The view of Karl Marx is also against the use of torture and the detention of prisoners without trial. Marx is well known for his teachings in his work that people were not the same as animals and they could not react in the way animals do. In his discussion, he argues that the key difference between man and animals is the individual conscience, faith and a bunch of other factors that can be found in everyday life. In his argument, he says that humans distinguish themselves from animals the moment they start producing because of their own success and organizing themselves in sociable groups (Timber, 30). Therefore, his discussion can be interpreted to imply that he will not expect humans to respond and become animals. The torturing and detention of military services prisoners in Guantanamo Bay can be interpreted into animalistic habit which corresponding to Karl Marx is not individuals. Karl Marx further argues that human beings hold the will and conscience to do what's right unlike animals, which only react on their basic instinct of survival. The torturing of inmates in the Guantanamo bay jail can be viewed as America's basic instinct to try and survive just like the animals in the jungle (Rejali, 98). It is because every human being has his or her basic human rights, which are not being upheld in the jail.

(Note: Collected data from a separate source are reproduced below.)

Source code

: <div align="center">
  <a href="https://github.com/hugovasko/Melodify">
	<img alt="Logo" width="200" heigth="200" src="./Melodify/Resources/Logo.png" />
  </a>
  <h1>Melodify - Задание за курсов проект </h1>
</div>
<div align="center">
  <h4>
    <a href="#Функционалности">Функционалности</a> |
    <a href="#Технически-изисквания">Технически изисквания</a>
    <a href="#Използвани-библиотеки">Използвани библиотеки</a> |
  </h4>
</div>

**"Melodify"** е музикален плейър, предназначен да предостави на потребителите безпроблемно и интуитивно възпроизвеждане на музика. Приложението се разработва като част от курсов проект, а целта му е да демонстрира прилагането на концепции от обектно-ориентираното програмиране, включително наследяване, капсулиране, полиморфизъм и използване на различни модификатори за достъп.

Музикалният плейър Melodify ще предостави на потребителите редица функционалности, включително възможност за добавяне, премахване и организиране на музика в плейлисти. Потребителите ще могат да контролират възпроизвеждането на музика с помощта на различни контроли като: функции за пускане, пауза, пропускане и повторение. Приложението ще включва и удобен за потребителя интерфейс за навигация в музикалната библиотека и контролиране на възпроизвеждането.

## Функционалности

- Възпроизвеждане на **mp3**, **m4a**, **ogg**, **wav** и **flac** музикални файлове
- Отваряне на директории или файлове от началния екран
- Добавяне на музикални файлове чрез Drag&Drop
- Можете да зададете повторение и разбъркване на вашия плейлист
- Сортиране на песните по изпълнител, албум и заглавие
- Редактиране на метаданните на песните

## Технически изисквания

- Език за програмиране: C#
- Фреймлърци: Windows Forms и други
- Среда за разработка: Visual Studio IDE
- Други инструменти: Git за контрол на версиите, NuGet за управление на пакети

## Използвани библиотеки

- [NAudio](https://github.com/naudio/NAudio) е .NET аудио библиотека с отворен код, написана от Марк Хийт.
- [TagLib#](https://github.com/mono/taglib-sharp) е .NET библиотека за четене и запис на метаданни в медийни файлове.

The life of the prisoners in the jail can be compared to that of animals, which Karl Marx is against. Marx is also known for his fight the unitarianism theory, which really is a theory that checks the moral merit of any deed and can determine the merit of the deed depending entirely on the effectiveness of the deed in increasing what an individual is to gain out of this deed. The theory proposes that the moral worth of any action that a human being needs can be judged by the results of the deed. This is in line with 'the end justifies the means' (Allen Lumber pp 33). Karl Marx was basically against this setting of considering arguing that it was against his theory that individuals nature was different from that of animals and this free will was the primary control when it came up to the dimension of the moral merit of an action.

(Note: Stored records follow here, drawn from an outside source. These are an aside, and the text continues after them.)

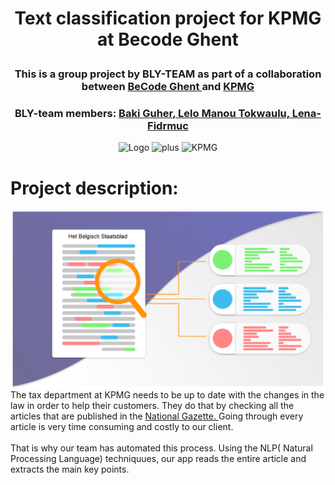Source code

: <h1> <p align="center">Text classification project for KPMG at Becode Ghent  </p> </h1>
<h3> <p align="center">This is a group project by BLY-TEAM as part of a collaboration between <a href="https://github.com/becodeorg"><strong>BeCode Ghent </strong></a> and <a href="https://www.linkedin.com/company/kpmg-belgium/?originalSubdomain=be"<strong>KPMG</strong></a>
 </p> </h3>
<h3> <p align="center">BLY-team members: <a href="https://github.com/bakiguher">  Baki Guher, <a href="https://github.com/lelotok"> Lelo Manou Tokwaulu, <a href="https://github.com/Len-Fid"> Lena-Fidrmuc </a></p> </h3>

<p align = "center">
  <img src="https://becode.org/app/uploads/2021/06/logo-becode.png" alt="Logo" width="200" height="200"/>
  <img src="https://upload.wikimedia.org/wikipedia/commons/thumb/9/9e/Plus_symbol.svg/1200px-Plus_symbol.svg.png" alt="plus" width="200" height="200"/>
  <img src="https://www.epra.com/application/files/7316/3162/2252/KPMG-logo.png" alt="KPMG" width="200" height="200"/></p>

 
# Project description: 
<img src="https://github.com/lelotok/KPMG_project/blob/Lena/assets/Text-Classification-using-Deep-Learning-1.png" align="right" width="600px"/>
The tax department at KPMG needs to be up to date with the changes in the law in order to help their customers. They do that by checking all the articles that are published in the <a href="https://www.ejustice.just.fgov.be/cgi/welcome.pl"> National Gazette. </a> Going through every article is very time consuming and costly to our client. <br><br>
That is why our team has automated this process. Using the NLP( Natural Processing Language) techniquues, our app reads the entire article and extracts the main key points. <br>
<br clear="right"/>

If the unitarianism theory is positioned in today's Guantanamo bay situation, the idea proposes that if the merchandise of the utilization of torture on the detainees produces a good result that was good for the American people then your actions are justified. Karl Marx was however against this theory and he argues that individuals nature is active and he argues that the idea is merely a measure for present situations. For example if torture can be used effectively to the benefit for america government it does not imply that it is opposing human being progress. His discussion is that not absolutely all the merit of any action can be placed on the results since activities like torture, which might lead to a positive outcome, are not human plus they go against the essential human nature (Smith, 4).